This volume continues the great study of Brazilian civilization by Gilberto Freyre, Latin America’s most distinguished social historian, which began with The Masters and the Slaves and was followed by The Mansions and the Shanties.
Whereas in the earlier books Freyre described the rural patriarchy of Brazil during its flourishing years as a colony, the slow breakdown of that society, and the rise of urban culture, in Order and Progress he chronicles his country’s transition from monarchy to Republic—a transition characterized by the introduction of a new form of government but not a new social order.

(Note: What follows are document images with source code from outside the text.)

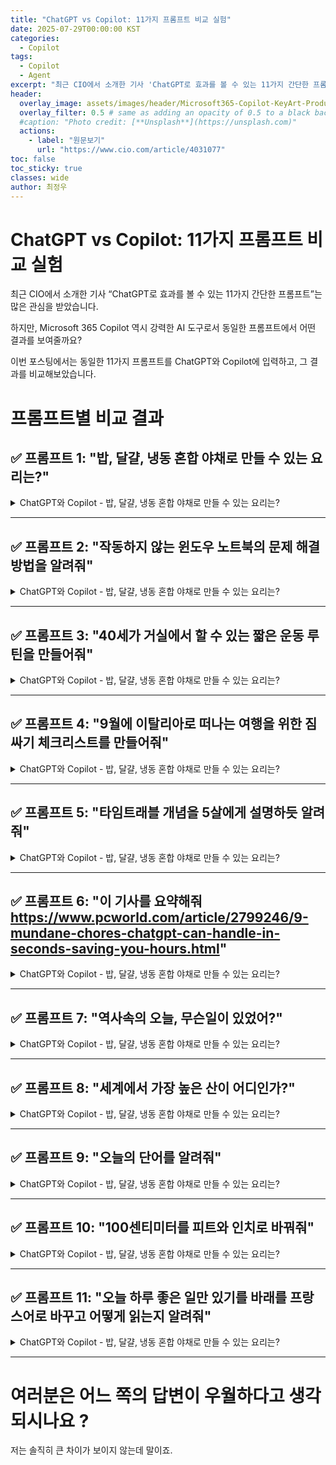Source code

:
 ```yaml
---
title: "ChatGPT vs Copilot: 11가지 프롬프트 비교 실험"
date: 2025-07-29T00:00:00 KST
categories:
  - Copilot
tags:
  - Copilot
  - Agent
excerpt: "최근 CIO에서 소개한 기사 'ChatGPT로 효과를 볼 수 있는 11가지 간단한 프롬프트'는 많은 관심을 받았습니다. 하지만, Microsoft 365 Copilot 역시 강력한 AI 도구로서 동일한 프롬프트에서 어떤 결과를 보여줄까요? 이번 포스팅에서는 동일한 11가지 프롬프트를 ChatGPT와 Copilot에 입력하고, 그 결과를 비교해보았습니다."
header:
  overlay_image: assets/images/header/Microsoft365-Copilot-KeyArt-Productivity-6K-01.png
  overlay_filter: 0.5 # same as adding an opacity of 0.5 to a black background
  #caption: "Photo credit: [**Unsplash**](https://unsplash.com)"
  actions:
    - label: "원문보기"
      url: "https://www.cio.com/article/4031077"
toc: false
toc_sticky: true
classes: wide
author: 최정우
---
```


# ChatGPT vs Copilot: 11가지 프롬프트 비교 실험

최근 CIO에서 소개한 기사 “ChatGPT로 효과를 볼 수 있는 11가지 간단한 프롬프트”는 많은 관심을 받았습니다. 

하지만, Microsoft 365 Copilot 역시 강력한 AI 도구로서 동일한 프롬프트에서 어떤 결과를 보여줄까요? 

이번 포스팅에서는 동일한 11가지 프롬프트를 ChatGPT와 Copilot에 입력하고, 그 결과를 비교해보았습니다.

# 프롬프트별 비교 결과

## ✅ 프롬프트 1: "밥, 달걀, 냉동 혼합 야채로 만들 수 있는 요리는?"

<details>
  <summary>ChatGPT와 Copilot - 밥, 달걀, 냉동 혼합 야채로 만들 수 있는 요리는?</summary>
  <img src="/mwkorea/assets/images/20250729/image01.png" />
</details>

---

## ✅ 프롬프트 2: "작동하지 않는 윈도우 노트북의 문제 해결 방법을 알려줘"

<details>
  <summary>ChatGPT와 Copilot - 밥, 달걀, 냉동 혼합 야채로 만들 수 있는 요리는?</summary>
  <img src="/mwkorea/assets/images/20250729/image.png" />
</details>

---

## ✅ 프롬프트 3: "40세가 거실에서 할 수 있는 짧은 운동 루틴을 만들어줘"

<details>
  <summary>ChatGPT와 Copilot - 밥, 달걀, 냉동 혼합 야채로 만들 수 있는 요리는?</summary>
  <img src="/mwkorea/assets/images/20250729/image02.png" />
</details>

---

## ✅ 프롬프트 4: "9월에 이탈리아로 떠나는 여행을 위한 짐싸기 체크리스트를 만들어줘"

<details>
  <summary>ChatGPT와 Copilot - 밥, 달걀, 냉동 혼합 야채로 만들 수 있는 요리는?</summary>
  <img src="/mwkorea/assets/images/20250729/image03.png" />
</details>

---

## ✅ 프롬프트 5: "타임트래블 개념을 5살에게 설명하듯 알려줘"

<details>
  <summary>ChatGPT와 Copilot - 밥, 달걀, 냉동 혼합 야채로 만들 수 있는 요리는?</summary>
  <img src="/mwkorea/assets/images/20250729/image04.png" />
</details>

---

## ✅ 프롬프트 6: "이 기사를 요약해줘 https://www.pcworld.com/article/2799246/9-mundane-chores-chatgpt-can-handle-in-seconds-saving-you-hours.html"

<details>
  <summary>ChatGPT와 Copilot - 밥, 달걀, 냉동 혼합 야채로 만들 수 있는 요리는?</summary>
  <img src="/mwkorea/assets/images/20250729/image05.png" />
</details>

---

## ✅ 프롬프트 7: "역사속의 오늘, 무슨일이 있었어?"

<details>
  <summary>ChatGPT와 Copilot - 밥, 달걀, 냉동 혼합 야채로 만들 수 있는 요리는?</summary>
  <img src="/mwkorea/assets/images/20250729/image06.png" />
</details>

---

## ✅ 프롬프트 8: "세계에서 가장 높은 산이 어디인가?"

<details>
  <summary>ChatGPT와 Copilot - 밥, 달걀, 냉동 혼합 야채로 만들 수 있는 요리는?</summary>
  <img src="/mwkorea/assets/images/20250729/image07.png" />
</details>

---

## ✅ 프롬프트 9: "오늘의 단어를 알려줘"

<details>
  <summary>ChatGPT와 Copilot - 밥, 달걀, 냉동 혼합 야채로 만들 수 있는 요리는?</summary>
  <img src="/mwkorea/assets/images/20250729/image08.png" />
</details>

---

## ✅ 프롬프트 10: "100센티미터를 피트와 인치로 바꿔줘"

<details>
  <summary>ChatGPT와 Copilot - 밥, 달걀, 냉동 혼합 야채로 만들 수 있는 요리는?</summary>
  <img src="/mwkorea/assets/images/20250729/image09.png" />
</details>

---

## ✅ 프롬프트 11: "오늘 하루 좋은 일만 있기를 바래를 프랑스어로 바꾸고 어떻게 읽는지 알려줘"

<details>
  <summary>ChatGPT와 Copilot - 밥, 달걀, 냉동 혼합 야채로 만들 수 있는 요리는?</summary>
  <img src="/mwkorea/assets/images/20250729/image10.png" />
</details>

---

# 여러분은 어느 쪽의 답변이 우월하다고 생각되시나요 ?

저는 솔직히 큰 차이가 보이지 않는데 말이죠.
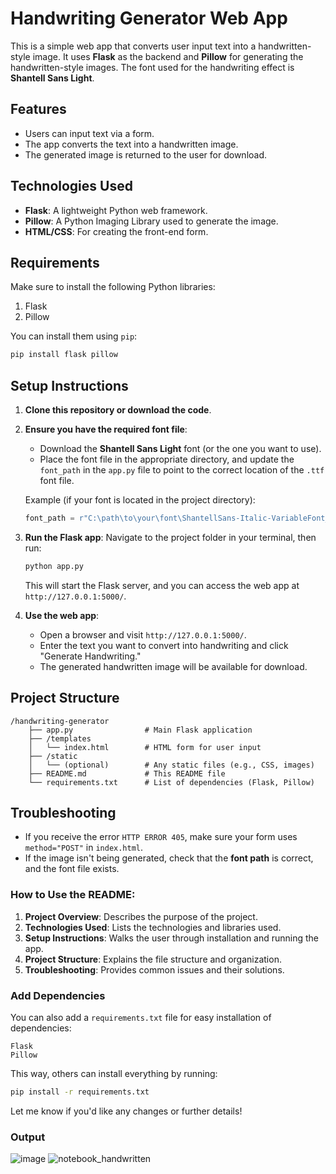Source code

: # Handwriting Generator Web App

This is a simple web app that converts user input text into a handwritten-style image. It uses **Flask** as the backend and **Pillow** for generating the handwritten-style images. The font used for the handwriting effect is **Shantell Sans Light**.

## Features
- Users can input text via a form.
- The app converts the text into a handwritten image.
- The generated image is returned to the user for download.

## Technologies Used
- **Flask**: A lightweight Python web framework.
- **Pillow**: A Python Imaging Library used to generate the image.
- **HTML/CSS**: For creating the front-end form.

## Requirements
Make sure to install the following Python libraries:

1. Flask
2. Pillow

You can install them using `pip`:

```bash
pip install flask pillow
```

## Setup Instructions

1. **Clone this repository or download the code**.

2. **Ensure you have the required font file**:
   - Download the **Shantell Sans Light** font (or the one you want to use).
   - Place the font file in the appropriate directory, and update the `font_path` in the `app.py` file to point to the correct location of the `.ttf` font file.

   Example (if your font is located in the project directory):
   ```python
   font_path = r"C:\path\to\your\font\ShantellSans-Italic-VariableFont_BNCE,INFM,SPAC,wght.ttf"
   ```

3. **Run the Flask app**:
   Navigate to the project folder in your terminal, then run:

   ```bash
   python app.py
   ```

   This will start the Flask server, and you can access the web app at `http://127.0.0.1:5000/`.

4. **Use the web app**:
   - Open a browser and visit `http://127.0.0.1:5000/`.
   - Enter the text you want to convert into handwriting and click "Generate Handwriting."
   - The generated handwritten image will be available for download.

## Project Structure

```
/handwriting-generator
    ├── app.py                # Main Flask application
    ├── /templates
    │   └── index.html        # HTML form for user input
    ├── /static
    │   └── (optional)        # Any static files (e.g., CSS, images)
    ├── README.md             # This README file
    └── requirements.txt      # List of dependencies (Flask, Pillow)
```

## Troubleshooting

- If you receive the error `HTTP ERROR 405`, make sure your form uses `method="POST"` in `index.html`.
- If the image isn't being generated, check that the **font path** is correct, and the font file exists.

### How to Use the README:

1. **Project Overview**: Describes the purpose of the project.
2. **Technologies Used**: Lists the technologies and libraries used.
3. **Setup Instructions**: Walks the user through installation and running the app.
4. **Project Structure**: Explains the file structure and organization.
5. **Troubleshooting**: Provides common issues and their solutions.

### Add Dependencies

You can also add a `requirements.txt` file for easy installation of dependencies:

```
Flask
Pillow
```

This way, others can install everything by running:
```bash
pip install -r requirements.txt
```

Let me know if you'd like any changes or further details!


### Output
![image](https://github.com/user-attachments/assets/19b9683c-eef0-40e4-8b33-feb3a4bbf325)
![notebook_handwritten](https://github.com/user-attachments/assets/f0674308-9045-409e-a0a3-6d6dc561086d)

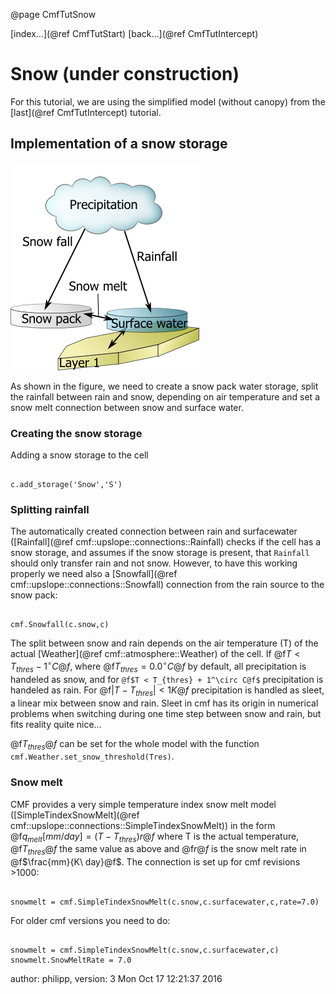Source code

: @page CmfTutSnow

[index...](@ref CmfTutStart) [back...](@ref CmfTutIntercept)

# Snow (under construction)

For this tutorial, we are using the simplified model (without canopy)
from the [last](@ref CmfTutIntercept) tutorial.

## Implementation of a snow storage

![](media/snow.png)

As shown in the figure, we need to create a snow pack water storage,
split the rainfall between rain and snow, depending on air temperature
and set a snow melt connection between snow and surface water.

### Creating the snow storage

Adding a snow storage to the cell

``` {.py}

c.add_storage('Snow','S')
```

### Splitting rainfall

The automatically created connection between rain and surfacewater
([Rainfall](@ref cmf::upslope::connections::Rainfall) checks if the
cell has a snow storage, and assumes if the snow storage is present,
that `Rainfall` should only transfer rain and not snow. However, to
have this working properly we need also a
[Snowfall](@ref cmf::upslope::connections::Snowfall) connection from
the rain source to the snow pack:

``` {.py}

cmf.Snowfall(c.snow,c)
```

The split between snow and rain depends on the air temperature (T) of
the actual [Weather](@ref cmf::atmosphere::Weather) of the cell. If
@f$T < T_{thres} - 1^\circ C@f$, where @f$T_{thres}=0.0 ^\circ C@f$
by default, all precipitation is handeled as snow, and for `@f$T <
T_{thres} + 1^\circ C@f$` precipitation is handeled as rain. For
@f$|T-T_{thres}|<1K@f$ precipitation is handled as sleet, a linear mix
between snow and rain. Sleet in cmf has its origin in numerical problems
when switching during one time step between snow and rain, but fits
reality quite nice...

@f$T_{thres}@f$ can be set for the whole model with the function
`cmf.Weather.set_snow_threshold(Tres)`.

### Snow melt

CMF provides a very simple temperature index snow melt model
([SimpleTindexSnowMelt](@ref cmf::upslope::connections::SimpleTindexSnowMelt))
in the form @f$q_{melt} [mm/day] = (T-T_{thres}) r@f$ where T is the
actual temperature, @f$T_{thres}@f$ the same value as above and
@f$r@f$ is the snow melt rate in @f$\frac{mm}{K\ day}@f$. The
connection is set up for cmf revisions \>1000:

``` {.py}

snowmelt = cmf.SimpleTindexSnowMelt(c.snow,c.surfacewater,c,rate=7.0)
```

For older cmf versions you need to do:

``` {.py}

snowmelt = cmf.SimpleTindexSnowMelt(c.snow,c.surfacewater,c)
snowmelt.SnowMeltRate = 7.0
```

author: philipp, version: 3 Mon Oct 17 12:21:37 2016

From the first decisive steps toward the abolition of slavery in the early 1870’s to the end of the First World War, every thread of Brazil’s cultural fabric is examined: from industrialization, education, literature, art and architecture, economics, and politics, to religion, sorcery, folk mores, and the sights and sounds of the city streets. Freyre describes the evolving paradox of racial ease and social rigidity. He charts the effects of European immigration, the economic hegemony of São Paulo, and the burst of industrial development after 1885. Yet he makes it clear that in spite of growth and relative prosperity, great accomplishments in internal improvements, and increasing influence from the United States, the Republic failed to alter traditional social relations, failed especially to improve the lot of freed slaves and industrial and agricultural workers, and never, in fact, succeeded in shedding the vestiges of its monarchical past.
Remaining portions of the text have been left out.